In an 80-page filing with the California Public Utilities Commission, Edison argued that the agreement reached over San Onofre’s closure should stand based on past legal precedent involving other settlement agreements and the normal process of closing power plants.
The utility’s filing was its first detailed response to an order that could lead to full reconsideration of the settlement agreement, which left consumers on the hook for $3.3 billion to permanently close the nuclear plant in 2013.
Edison argued that under the agreement customers were only paying for past investments to build and maintain the nuclear plant — not the mistakes that led to its closure.
Reconsidering the settlement could increase customer payments, the utility said.
“We believe this public process will allow interested parties to review the settlement and confirm for themselves that it should stand,” Ron Nichols, Edison’s president, said in a statement.
Consumer advocates filed their own arguments Thursday in favor of reconsidering the settlement. They argue that Edison should be held responsible for the premature closure of San Onofre in June 2013 after faulty replacement steam generators were installed at the plant.
The advocates, led by San Diego lawyer Michael Aguirre, a former assistant U.S. attorney, also maintain that Edison’s failure to report back-channel communication between Edison representatives and commission representatives about San Onofre’s closure cloud the integrity of the agreement.
“Before the PUC can take any corrective steps on San Onofre, the circle of officials who knew about the secret San Onofre deal … have to step away,” Aguirre said in an interview. He said the “prefabricated agreement” hurts public confidence.
In May, public utilities Commissioner Catherine J.K. Sandoval and Administrative Law Judge Maribeth Bushey issued the ruling to reopen the case in large part because of the revelations about the unreported talks.
In particular, the ruling cited a meeting between Michael Peevey, who was commission president, and Stephen Pickett, who was Edison’s vice president for external relations, during an energy industry junket in Warsaw, Poland.
Regulators in December fined Edison $16.7 million for failing to report the talks.
“In light of our December 2015 penalty levied against Edison … it is prudent to review whether the settlement reached before those disclosures remains in the public interest and in accordance with our settlement rules,” Sandoval wrote in May. “It is important to reopen the record and hear from the parties through their filings in the CPUC’s proceeding.”
The settlement agreement was designed to resolve how $4.7 billion in expenses related to the nuclear plant would be paid.
The agreement stated that consumers would be responsible for $3.3 billion of the costs and shareholders of Edison and San Diego Gas & Electric, which together owned the plant, would shoulder the rest.
Out of the $3.3 billion, Edison customers were assigned most of the costs – about $2.5 billion.That has amounted to about $2 a month for the average residential customer.

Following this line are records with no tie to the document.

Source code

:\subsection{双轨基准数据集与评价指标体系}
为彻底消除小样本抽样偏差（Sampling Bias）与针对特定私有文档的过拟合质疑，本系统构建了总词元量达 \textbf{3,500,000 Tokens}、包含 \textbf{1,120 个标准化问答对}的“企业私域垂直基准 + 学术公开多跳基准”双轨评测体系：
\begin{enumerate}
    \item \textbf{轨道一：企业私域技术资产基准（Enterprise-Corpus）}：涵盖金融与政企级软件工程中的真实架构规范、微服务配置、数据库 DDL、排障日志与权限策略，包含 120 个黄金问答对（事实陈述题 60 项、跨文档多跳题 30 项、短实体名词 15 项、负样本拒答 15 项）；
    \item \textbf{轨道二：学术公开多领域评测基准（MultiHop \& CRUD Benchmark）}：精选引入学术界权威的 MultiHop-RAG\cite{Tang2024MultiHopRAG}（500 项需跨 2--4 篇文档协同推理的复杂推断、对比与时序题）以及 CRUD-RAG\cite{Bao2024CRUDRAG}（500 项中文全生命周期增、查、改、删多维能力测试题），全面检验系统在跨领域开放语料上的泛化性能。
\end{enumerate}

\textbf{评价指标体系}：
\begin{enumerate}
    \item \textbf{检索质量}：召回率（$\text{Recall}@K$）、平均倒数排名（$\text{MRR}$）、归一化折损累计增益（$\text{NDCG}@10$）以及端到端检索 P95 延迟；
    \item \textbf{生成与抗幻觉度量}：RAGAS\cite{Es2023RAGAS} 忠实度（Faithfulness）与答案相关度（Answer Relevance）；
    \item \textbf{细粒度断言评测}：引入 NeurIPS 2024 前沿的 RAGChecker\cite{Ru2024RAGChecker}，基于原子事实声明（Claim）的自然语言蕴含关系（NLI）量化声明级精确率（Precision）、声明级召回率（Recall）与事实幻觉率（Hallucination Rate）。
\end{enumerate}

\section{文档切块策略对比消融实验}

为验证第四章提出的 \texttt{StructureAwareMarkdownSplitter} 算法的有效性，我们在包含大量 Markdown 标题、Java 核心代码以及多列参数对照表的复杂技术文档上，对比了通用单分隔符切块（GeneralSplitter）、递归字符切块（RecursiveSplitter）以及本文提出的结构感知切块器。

Some of the consumer burden has been reduced because of insurance payments and other credits. Edison now says that its customers’ costs are down to $2 billion. That number could drop even further, the utility argues, if it is successful in a lawsuit with the contractor that handled the steam generator replacement.
Edison notes the utility’s shareholders paid $696 million for the steam generators themselves, while customers paid $168 million, which covered the period in which the generators were working.
“Our shareholders, and not customers, are appropriately paying for the faulty steam generators from the day they were no longer providing power,” Nichols stated. “The portion of customers’ bills attributable to San Onofre is not related to the faulty steam generators, but to pay for other reasonable investments in a plant that provided safe, reliable, low-cost power for nearly 30 years.”